_Problem description_
Retype the entries exactly. Include every line.

_Information supplied_
▬▬▬▬▬▬

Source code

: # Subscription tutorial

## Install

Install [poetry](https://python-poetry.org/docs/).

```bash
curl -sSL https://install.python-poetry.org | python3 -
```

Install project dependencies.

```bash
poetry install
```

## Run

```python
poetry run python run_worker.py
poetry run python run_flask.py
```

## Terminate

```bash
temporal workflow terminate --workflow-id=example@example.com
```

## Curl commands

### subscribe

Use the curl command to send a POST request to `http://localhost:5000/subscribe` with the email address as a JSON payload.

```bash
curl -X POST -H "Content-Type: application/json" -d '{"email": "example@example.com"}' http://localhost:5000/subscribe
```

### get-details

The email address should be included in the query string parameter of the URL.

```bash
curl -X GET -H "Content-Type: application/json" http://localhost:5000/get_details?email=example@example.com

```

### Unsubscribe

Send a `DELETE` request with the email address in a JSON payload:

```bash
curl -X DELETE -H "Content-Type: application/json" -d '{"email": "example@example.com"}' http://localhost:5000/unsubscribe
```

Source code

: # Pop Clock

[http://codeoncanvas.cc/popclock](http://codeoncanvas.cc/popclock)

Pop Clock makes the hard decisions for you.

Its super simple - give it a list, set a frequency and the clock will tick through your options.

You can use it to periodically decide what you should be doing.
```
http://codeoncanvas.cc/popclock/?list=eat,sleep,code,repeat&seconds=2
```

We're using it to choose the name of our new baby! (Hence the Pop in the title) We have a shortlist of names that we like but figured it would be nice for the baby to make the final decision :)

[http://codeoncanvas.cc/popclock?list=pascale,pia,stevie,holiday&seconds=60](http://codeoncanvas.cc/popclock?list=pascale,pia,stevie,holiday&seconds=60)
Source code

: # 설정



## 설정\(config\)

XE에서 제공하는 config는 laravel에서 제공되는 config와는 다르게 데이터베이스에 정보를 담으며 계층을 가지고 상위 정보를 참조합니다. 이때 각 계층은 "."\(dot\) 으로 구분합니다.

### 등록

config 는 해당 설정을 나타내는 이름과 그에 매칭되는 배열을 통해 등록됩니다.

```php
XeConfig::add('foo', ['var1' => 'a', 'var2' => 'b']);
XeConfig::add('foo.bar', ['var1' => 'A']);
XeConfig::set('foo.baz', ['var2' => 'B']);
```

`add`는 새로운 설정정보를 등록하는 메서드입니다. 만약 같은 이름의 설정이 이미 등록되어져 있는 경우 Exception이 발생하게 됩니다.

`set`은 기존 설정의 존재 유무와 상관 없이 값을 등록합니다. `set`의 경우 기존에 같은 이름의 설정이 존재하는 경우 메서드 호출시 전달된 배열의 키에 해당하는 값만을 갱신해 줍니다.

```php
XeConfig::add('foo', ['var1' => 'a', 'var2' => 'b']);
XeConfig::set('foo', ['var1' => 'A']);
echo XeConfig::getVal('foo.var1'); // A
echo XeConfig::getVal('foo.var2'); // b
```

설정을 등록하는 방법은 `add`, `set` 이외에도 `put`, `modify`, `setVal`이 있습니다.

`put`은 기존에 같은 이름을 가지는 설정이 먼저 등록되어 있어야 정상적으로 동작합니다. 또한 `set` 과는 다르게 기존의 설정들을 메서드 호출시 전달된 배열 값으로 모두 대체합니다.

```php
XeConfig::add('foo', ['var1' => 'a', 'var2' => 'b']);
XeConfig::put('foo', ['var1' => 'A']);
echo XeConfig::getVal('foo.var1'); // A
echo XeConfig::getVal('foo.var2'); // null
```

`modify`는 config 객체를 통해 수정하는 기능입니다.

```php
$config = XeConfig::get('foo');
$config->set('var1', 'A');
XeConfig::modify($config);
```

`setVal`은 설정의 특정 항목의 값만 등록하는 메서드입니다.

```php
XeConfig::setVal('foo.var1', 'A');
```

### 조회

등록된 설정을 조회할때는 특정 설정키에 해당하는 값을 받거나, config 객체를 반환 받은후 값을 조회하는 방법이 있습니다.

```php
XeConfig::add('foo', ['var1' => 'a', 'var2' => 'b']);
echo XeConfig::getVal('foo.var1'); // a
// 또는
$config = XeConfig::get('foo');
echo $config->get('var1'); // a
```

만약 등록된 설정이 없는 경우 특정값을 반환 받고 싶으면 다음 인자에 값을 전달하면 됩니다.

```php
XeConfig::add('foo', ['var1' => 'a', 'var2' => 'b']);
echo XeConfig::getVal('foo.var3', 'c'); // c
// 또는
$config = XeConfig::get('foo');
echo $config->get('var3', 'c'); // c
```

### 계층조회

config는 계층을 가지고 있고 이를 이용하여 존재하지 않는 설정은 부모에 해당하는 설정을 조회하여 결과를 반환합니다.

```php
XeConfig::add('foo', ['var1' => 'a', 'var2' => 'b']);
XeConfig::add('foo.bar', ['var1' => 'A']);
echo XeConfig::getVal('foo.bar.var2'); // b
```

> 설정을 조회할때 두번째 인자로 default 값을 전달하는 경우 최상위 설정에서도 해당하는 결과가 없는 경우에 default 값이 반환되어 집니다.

▬▬▬▬▬▬

_Problem solution_
Source code

: # Subscription tutorial

## Install

Install [poetry](https://python-poetry.org/docs/).

```bash
curl -sSL https://install.python-poetry.org | python3 -
```

Install project dependencies.

```bash
poetry install
```

## Run

```python
poetry run python run_worker.py
poetry run python run_flask.py
```

## Terminate

```bash
temporal workflow terminate --workflow-id=example@example.com
```

## Curl commands

### subscribe

Use the curl command to send a POST request to `http://localhost:5000/subscribe` with the email address as a JSON payload.

```bash
curl -X POST -H "Content-Type: application/json" -d '{"email": "example@example.com"}' http://localhost:5000/subscribe
```

### get-details

The email address should be included in the query string parameter of the URL.

```bash
curl -X GET -H "Content-Type: application/json" http://localhost:5000/get_details?email=example@example.com

```

### Unsubscribe

Send a `DELETE` request with the email address in a JSON payload:

```bash
curl -X DELETE -H "Content-Type: application/json" -d '{"email": "example@example.com"}' http://localhost:5000/unsubscribe
```

Source code

: # Pop Clock

[http://codeoncanvas.cc/popclock](http://codeoncanvas.cc/popclock)

Pop Clock makes the hard decisions for you.

Its super simple - give it a list, set a frequency and the clock will tick through your options.

You can use it to periodically decide what you should be doing.
```
http://codeoncanvas.cc/popclock/?list=eat,sleep,code,repeat&seconds=2
```

We're using it to choose the name of our new baby! (Hence the Pop in the title) We have a shortlist of names that we like but figured it would be nice for the baby to make the final decision :)

[http://codeoncanvas.cc/popclock?list=pascale,pia,stevie,holiday&seconds=60](http://codeoncanvas.cc/popclock?list=pascale,pia,stevie,holiday&seconds=60)
Source code

: # 설정



## 설정\(config\)

XE에서 제공하는 config는 laravel에서 제공되는 config와는 다르게 데이터베이스에 정보를 담으며 계층을 가지고 상위 정보를 참조합니다. 이때 각 계층은 "."\(dot\) 으로 구분합니다.

### 등록

config 는 해당 설정을 나타내는 이름과 그에 매칭되는 배열을 통해 등록됩니다.

```php
XeConfig::add('foo', ['var1' => 'a', 'var2' => 'b']);
XeConfig::add('foo.bar', ['var1' => 'A']);
XeConfig::set('foo.baz', ['var2' => 'B']);
```

`add`는 새로운 설정정보를 등록하는 메서드입니다. 만약 같은 이름의 설정이 이미 등록되어져 있는 경우 Exception이 발생하게 됩니다.

`set`은 기존 설정의 존재 유무와 상관 없이 값을 등록합니다. `set`의 경우 기존에 같은 이름의 설정이 존재하는 경우 메서드 호출시 전달된 배열의 키에 해당하는 값만을 갱신해 줍니다.

```php
XeConfig::add('foo', ['var1' => 'a', 'var2' => 'b']);
XeConfig::set('foo', ['var1' => 'A']);
echo XeConfig::getVal('foo.var1'); // A
echo XeConfig::getVal('foo.var2'); // b
```

설정을 등록하는 방법은 `add`, `set` 이외에도 `put`, `modify`, `setVal`이 있습니다.

`put`은 기존에 같은 이름을 가지는 설정이 먼저 등록되어 있어야 정상적으로 동작합니다. 또한 `set` 과는 다르게 기존의 설정들을 메서드 호출시 전달된 배열 값으로 모두 대체합니다.

```php
XeConfig::add('foo', ['var1' => 'a', 'var2' => 'b']);
XeConfig::put('foo', ['var1' => 'A']);
echo XeConfig::getVal('foo.var1'); // A
echo XeConfig::getVal('foo.var2'); // null
```

`modify`는 config 객체를 통해 수정하는 기능입니다.

```php
$config = XeConfig::get('foo');
$config->set('var1', 'A');
XeConfig::modify($config);
```

`setVal`은 설정의 특정 항목의 값만 등록하는 메서드입니다.

```php
XeConfig::setVal('foo.var1', 'A');
```

### 조회

등록된 설정을 조회할때는 특정 설정키에 해당하는 값을 받거나, config 객체를 반환 받은후 값을 조회하는 방법이 있습니다.

```php
XeConfig::add('foo', ['var1' => 'a', 'var2' => 'b']);
echo XeConfig::getVal('foo.var1'); // a
// 또는
$config = XeConfig::get('foo');
echo $config->get('var1'); // a
```

만약 등록된 설정이 없는 경우 특정값을 반환 받고 싶으면 다음 인자에 값을 전달하면 됩니다.

```php
XeConfig::add('foo', ['var1' => 'a', 'var2' => 'b']);
echo XeConfig::getVal('foo.var3', 'c'); // c
// 또는
$config = XeConfig::get('foo');
echo $config->get('var3', 'c'); // c
```

### 계층조회

config는 계층을 가지고 있고 이를 이용하여 존재하지 않는 설정은 부모에 해당하는 설정을 조회하여 결과를 반환합니다.

```php
XeConfig::add('foo', ['var1' => 'a', 'var2' => 'b']);
XeConfig::add('foo.bar', ['var1' => 'A']);
echo XeConfig::getVal('foo.bar.var2'); // b
```

> 설정을 조회할때 두번째 인자로 default 값을 전달하는 경우 최상위 설정에서도 해당하는 결과가 없는 경우에 default 값이 반환되어 집니다.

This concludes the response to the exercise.